Figure 9. EBV dUTPase increases GC B cell frequencies in vivo.

(A) Representative flow cytometry plots of splenocytes from vehicle-injected (top plots) or EBV dUTPase–injected (bottom plots) mice (for 6 days) and stained with Abs against CD19, CD3, CD4, FAS, peanut agglutinin (PNA), and CD138. Values in the plots indicate the percentage of GC B cells (FAS⁺PNA⁺ — plots), plasmablasts (CD19⁺CD138⁺ — center plots), or plasma cells (CD19^–CD138⁺ — far right plots). (B) Quantitative graphs of A indicating total B cells, GC B cells, plasmablasts, and plasma cells. (C) Staining of formalin-fixed, paraffin-embedded spleen sections from C57BL/6 mice injected as in A. H&E staining of spleen sections from vehicle- or EBV dUTPase–injected mice showing spleen size (top images), and number of GC differences (quantitative graph) between the 2 groups (31 GCs in EBV dUTPase versus 20 in vehicle, P < 0.0455 by 2-tailed Mann-Whitney test).
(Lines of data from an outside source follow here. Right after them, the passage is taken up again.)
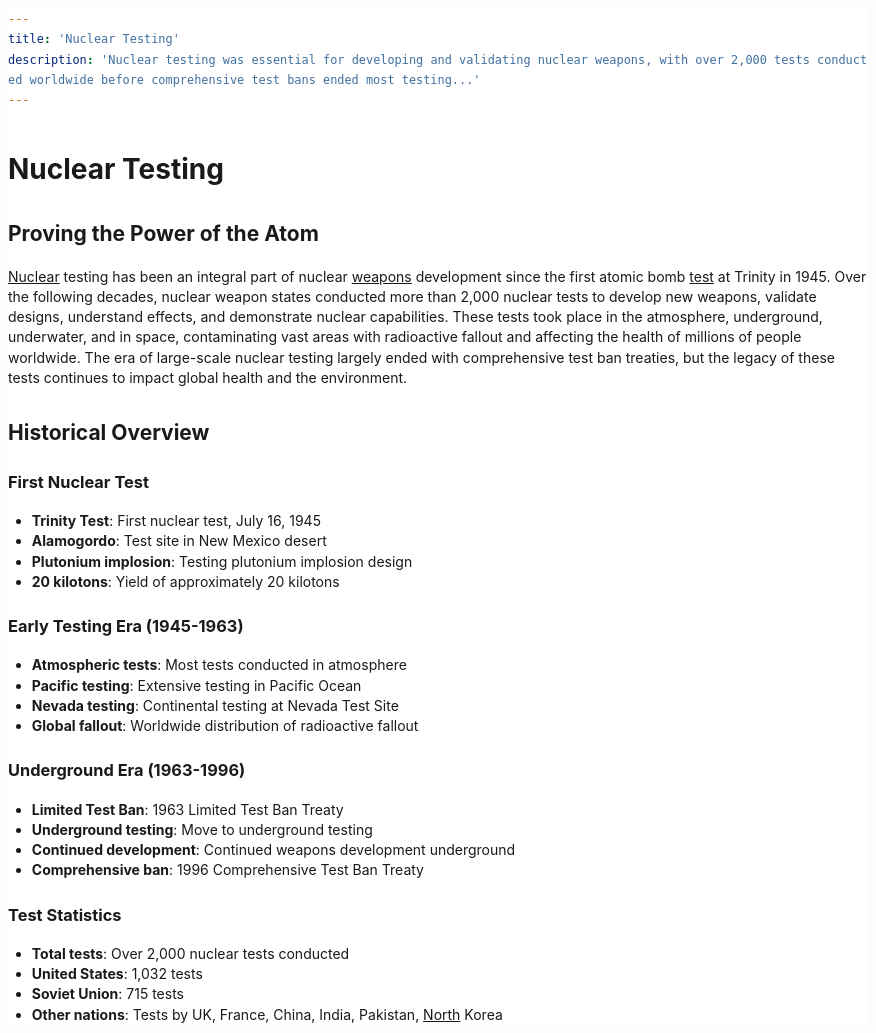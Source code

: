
 ```yaml
---
title: 'Nuclear Testing'
description: 'Nuclear testing was essential for developing and validating nuclear weapons, with over 2,000 tests conducted worldwide before comprehensive test bans ended most testing...'
---
```


# Nuclear Testing

## Proving the Power of the Atom

[Nuclear](/history/testing-disasters/nuclear-testing-health-effects) testing has been an integral part of nuclear [weapons](/terms/nuclear-effects/yield-comparison) development since the first atomic bomb [test](/history/testing-disasters/overview) at Trinity in 1945. Over the following decades, nuclear weapon states conducted more than 2,000 nuclear tests to develop new weapons, validate designs, understand effects, and demonstrate nuclear capabilities. These tests took place in the atmosphere, underground, underwater, and in space, contaminating vast areas with radioactive fallout and affecting the health of millions of people worldwide. The era of large-scale nuclear testing largely ended with comprehensive test ban treaties, but the legacy of these tests continues to impact global health and the environment.

## Historical Overview

### First Nuclear Test

- **Trinity Test**: First nuclear test, July 16, 1945
- **Alamogordo**: Test site in New Mexico desert
- **Plutonium implosion**: Testing plutonium implosion design
- **20 kilotons**: Yield of approximately 20 kilotons

### Early Testing Era (1945-1963)

- **Atmospheric tests**: Most tests conducted in atmosphere
- **Pacific testing**: Extensive testing in Pacific Ocean
- **Nevada testing**: Continental testing at Nevada Test Site
- **Global fallout**: Worldwide distribution of radioactive fallout

### Underground Era (1963-1996)

- **Limited Test Ban**: 1963 Limited Test Ban Treaty
- **Underground testing**: Move to underground testing
- **Continued development**: Continued weapons development underground
- **Comprehensive ban**: 1996 Comprehensive Test Ban Treaty

### Test Statistics

- **Total tests**: Over 2,000 nuclear tests conducted
- **United States**: 1,032 tests
- **Soviet Union**: 715 tests
- **Other nations**: Tests by UK, France, China, India, Pakistan, [North](/history/nuclear-programs/north-korea-first-test) Korea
Immunohistochemical staining of splenic CD4⁺ T cells (middle images). Isotype control Ab (bottom images) was used as a negative control. Original objective magnification: 5×, 300 μm scale bar (H&E top images); 10×, 500 μm scale bar (middle and bottom images). (D) ELISA of IL-21 in whole spleen lysates from EBV dUTPase– or vehicle control–injected mice. Data represent the mean ± SEM of 3 experiments, n = 16 (8 mice/group) (A and D); 2 experiments, n = 10 (5 mice/group) (C). *P < 0.05, **P = 0.008, ***P < 0.001, by 2-tailed Mann-Whitney U test.